FROM SIKTH TO SEALIONWOMAN

SEPTEMBER REWIND: SIKTH PLAY OXFORD, PLUS SOFT JUNGLE FUNK, SLIFT ROCK AND THE CALL OF THE SEALIONWOMAN

SikTh play Bullingdon. Bullingdon gets moshed. If you caught the returning tech metal machine on tour, you’ll know that SikTh have zero difficulty getting their crowd shifting, which is no small feat given that a fair-sized chunk of the crowd were SikTh fans the first time around. Djent moshers never die. They just lose hair.

No loss of hair from vocalist Mikee, though. Dreads locked on a lithe frame, he and co-vocalist Joe Rosser interlock, work and jump every bit of stage space they can reach, generating a furious energy on stage and off. A SikTh crowd is very definitely a SikTh crowd – devoted – which (confession time) ain’t me. I’m a dabbler. The vocal styleees put me off back in the day, but the return of SikTh and their raging precision core has piqued interest so here we are, checking out the real thing. The cartoonly vocals are pretty much purged, stage presence is max, performance juicy, crowd mental, job done. Beyond that, I don’t know a fucking thing. Hold My Finger was a beast, though. Would I have regretted not going? Yeah, it’s a full-on show. Did it convert, would I go again? Dunno, but that’s a taste thing, not a performance thing. SikTh killed it, anyone could see that.

For old time’s sake, here’s Hold My Finger (studio version), and vids by Oxford’s Msry and Liverpool’s Loathe if you fancy an aggro double, for ’twas them what did a support on it.

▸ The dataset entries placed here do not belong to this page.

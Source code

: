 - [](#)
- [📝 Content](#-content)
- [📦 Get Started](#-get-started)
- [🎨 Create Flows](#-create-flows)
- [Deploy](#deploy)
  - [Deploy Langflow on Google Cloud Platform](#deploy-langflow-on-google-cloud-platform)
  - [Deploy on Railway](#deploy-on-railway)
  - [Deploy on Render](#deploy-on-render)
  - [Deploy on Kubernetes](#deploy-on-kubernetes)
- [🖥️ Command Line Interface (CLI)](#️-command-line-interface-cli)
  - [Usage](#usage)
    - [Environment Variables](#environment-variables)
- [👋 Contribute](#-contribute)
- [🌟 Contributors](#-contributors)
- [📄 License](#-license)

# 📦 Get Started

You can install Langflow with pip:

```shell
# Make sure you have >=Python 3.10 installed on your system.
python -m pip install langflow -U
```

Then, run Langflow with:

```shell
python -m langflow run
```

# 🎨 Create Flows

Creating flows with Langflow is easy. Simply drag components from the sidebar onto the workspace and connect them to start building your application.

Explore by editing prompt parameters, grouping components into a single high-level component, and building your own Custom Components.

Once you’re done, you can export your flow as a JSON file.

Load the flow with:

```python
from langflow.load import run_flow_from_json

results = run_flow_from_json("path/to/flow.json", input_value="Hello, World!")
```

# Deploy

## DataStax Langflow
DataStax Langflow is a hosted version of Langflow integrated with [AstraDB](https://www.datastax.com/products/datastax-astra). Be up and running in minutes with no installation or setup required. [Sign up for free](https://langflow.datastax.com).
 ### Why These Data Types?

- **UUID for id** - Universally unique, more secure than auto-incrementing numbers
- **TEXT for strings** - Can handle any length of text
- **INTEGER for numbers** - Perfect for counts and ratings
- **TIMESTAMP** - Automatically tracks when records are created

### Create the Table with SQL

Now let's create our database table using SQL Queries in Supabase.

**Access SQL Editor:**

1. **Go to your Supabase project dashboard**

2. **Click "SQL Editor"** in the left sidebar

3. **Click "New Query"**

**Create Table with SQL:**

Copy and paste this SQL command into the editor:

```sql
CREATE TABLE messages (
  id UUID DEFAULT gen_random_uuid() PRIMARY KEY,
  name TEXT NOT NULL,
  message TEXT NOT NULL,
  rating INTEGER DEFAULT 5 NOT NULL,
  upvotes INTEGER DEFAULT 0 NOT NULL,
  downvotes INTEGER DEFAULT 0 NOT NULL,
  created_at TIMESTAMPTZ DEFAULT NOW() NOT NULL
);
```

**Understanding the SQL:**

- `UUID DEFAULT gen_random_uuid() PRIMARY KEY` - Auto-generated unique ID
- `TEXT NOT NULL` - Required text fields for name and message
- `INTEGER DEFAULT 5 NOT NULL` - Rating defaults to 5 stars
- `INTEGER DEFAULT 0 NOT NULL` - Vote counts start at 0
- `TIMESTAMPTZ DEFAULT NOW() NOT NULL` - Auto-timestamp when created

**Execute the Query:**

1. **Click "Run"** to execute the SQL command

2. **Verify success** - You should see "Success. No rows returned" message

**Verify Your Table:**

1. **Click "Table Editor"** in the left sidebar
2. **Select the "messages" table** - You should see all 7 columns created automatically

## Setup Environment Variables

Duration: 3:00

And now for something different completely.

JUNGLE: For Ever
Picked this up under severe time pressure: we’re a year on from a self-made tradition where I buy an album released in the week of my daughter’s birthday. Time is tight for rule #1 – it’s the last day of the allotted week. Thankfully rule #2 is met, with minutes to spare. When asked “Which of these new releases came out this week?”, the ever-helpful Truck Store manager says, “This, this, this, this, this and these.” Which is shit material for a blog post, I know, but if you picture a bearded young record shop keeper pointing at rows of CDs while a bespectacled captain clueless (me) looks on, you get the idea. Low’s new album Double Negative gets bigged up, and it’s verrrrrry tempting but … not quite right for this project – we need something less well established, something more surprising, something new-band-new that’s picked on the fly. Truck Store points out Jungle. What, the genre? (age alert). No, the band. Loose rhythm and soul funk from London, catchy and good, they’ve played it in the shop. Track 1 Smile is cued on headphones for mon delectation. SOLD. This is it. Slick, warm, irresistible. Light sounds for late season sunshine.

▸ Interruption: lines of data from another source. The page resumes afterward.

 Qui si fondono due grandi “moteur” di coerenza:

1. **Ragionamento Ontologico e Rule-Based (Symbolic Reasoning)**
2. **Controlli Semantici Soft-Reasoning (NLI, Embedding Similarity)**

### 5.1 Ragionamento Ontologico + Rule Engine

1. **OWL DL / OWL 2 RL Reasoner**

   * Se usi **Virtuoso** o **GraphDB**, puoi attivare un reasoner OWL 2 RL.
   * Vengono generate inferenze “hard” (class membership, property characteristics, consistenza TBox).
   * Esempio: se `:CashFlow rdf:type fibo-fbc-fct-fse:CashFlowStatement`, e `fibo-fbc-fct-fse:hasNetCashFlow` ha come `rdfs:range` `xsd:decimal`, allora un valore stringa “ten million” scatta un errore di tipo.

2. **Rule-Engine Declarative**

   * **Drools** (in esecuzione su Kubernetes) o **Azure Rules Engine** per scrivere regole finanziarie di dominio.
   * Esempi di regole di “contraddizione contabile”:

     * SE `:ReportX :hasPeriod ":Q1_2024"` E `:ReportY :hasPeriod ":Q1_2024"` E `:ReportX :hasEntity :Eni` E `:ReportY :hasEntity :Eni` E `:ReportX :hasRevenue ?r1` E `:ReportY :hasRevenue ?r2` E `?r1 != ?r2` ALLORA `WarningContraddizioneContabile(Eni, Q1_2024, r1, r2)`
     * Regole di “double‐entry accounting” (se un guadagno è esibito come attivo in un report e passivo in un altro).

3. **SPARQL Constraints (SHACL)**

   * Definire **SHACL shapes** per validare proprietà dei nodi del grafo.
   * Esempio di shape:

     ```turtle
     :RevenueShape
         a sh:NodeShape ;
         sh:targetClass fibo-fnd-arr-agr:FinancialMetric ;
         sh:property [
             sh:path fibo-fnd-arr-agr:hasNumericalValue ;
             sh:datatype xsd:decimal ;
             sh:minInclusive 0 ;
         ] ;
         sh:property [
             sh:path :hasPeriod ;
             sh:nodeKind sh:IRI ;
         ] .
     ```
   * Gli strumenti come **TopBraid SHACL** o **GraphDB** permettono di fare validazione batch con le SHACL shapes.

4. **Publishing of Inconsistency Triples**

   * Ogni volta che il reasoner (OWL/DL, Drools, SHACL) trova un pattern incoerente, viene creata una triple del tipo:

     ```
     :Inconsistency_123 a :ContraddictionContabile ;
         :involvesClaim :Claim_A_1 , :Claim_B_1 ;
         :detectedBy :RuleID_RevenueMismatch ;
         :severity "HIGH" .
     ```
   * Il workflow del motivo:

Right then, time to get back on a noisier track with short words on new shit. Here are three ear-catchers from this past month.

SLIFT – Doppler Ganger
Wooooaaah! Hyperactive bass and beats and garaged psyche, straight outta the same blocks that White Denim scrawled their names on but spiked with shots of heavier metals. Odd name, maybe it’s a Toulouse thing, maybe we’ll just get used to it. Slift right here.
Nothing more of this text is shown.